# Directions for this task
Repeat the lines of the data exactly, from the first one through the one that contains "## Description".

Stored records
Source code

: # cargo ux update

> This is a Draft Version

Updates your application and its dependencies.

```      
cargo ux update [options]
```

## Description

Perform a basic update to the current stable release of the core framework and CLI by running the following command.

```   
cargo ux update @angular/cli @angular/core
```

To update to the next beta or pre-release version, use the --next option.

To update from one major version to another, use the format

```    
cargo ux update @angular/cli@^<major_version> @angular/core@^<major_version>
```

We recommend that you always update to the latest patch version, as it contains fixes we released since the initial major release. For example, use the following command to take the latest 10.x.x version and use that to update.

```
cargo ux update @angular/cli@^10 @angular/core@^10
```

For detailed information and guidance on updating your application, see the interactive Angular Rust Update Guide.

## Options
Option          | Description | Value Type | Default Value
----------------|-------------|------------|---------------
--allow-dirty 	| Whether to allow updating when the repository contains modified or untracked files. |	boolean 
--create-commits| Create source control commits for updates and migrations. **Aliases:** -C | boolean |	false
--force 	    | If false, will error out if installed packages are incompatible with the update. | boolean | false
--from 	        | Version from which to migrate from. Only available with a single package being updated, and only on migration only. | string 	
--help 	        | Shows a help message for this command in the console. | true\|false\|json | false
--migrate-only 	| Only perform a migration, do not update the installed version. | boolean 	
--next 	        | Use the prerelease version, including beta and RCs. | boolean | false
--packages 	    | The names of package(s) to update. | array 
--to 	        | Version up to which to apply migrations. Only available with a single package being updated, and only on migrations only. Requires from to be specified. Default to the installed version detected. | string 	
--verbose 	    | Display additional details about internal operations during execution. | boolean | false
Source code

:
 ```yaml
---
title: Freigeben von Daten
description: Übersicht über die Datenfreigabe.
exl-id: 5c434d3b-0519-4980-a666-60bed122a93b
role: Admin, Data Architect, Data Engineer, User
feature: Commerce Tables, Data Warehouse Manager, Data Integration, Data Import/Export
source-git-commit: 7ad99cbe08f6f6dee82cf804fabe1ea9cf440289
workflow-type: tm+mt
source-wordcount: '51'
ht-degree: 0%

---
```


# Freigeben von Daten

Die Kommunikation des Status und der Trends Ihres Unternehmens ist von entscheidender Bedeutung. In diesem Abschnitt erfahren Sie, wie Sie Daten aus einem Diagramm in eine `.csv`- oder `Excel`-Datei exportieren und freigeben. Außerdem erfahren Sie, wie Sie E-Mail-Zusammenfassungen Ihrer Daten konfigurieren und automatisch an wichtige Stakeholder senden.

# Answer box
Source code

: # cargo ux update

> This is a Draft Version

Updates your application and its dependencies.

```      
cargo ux update [options]
```

## Description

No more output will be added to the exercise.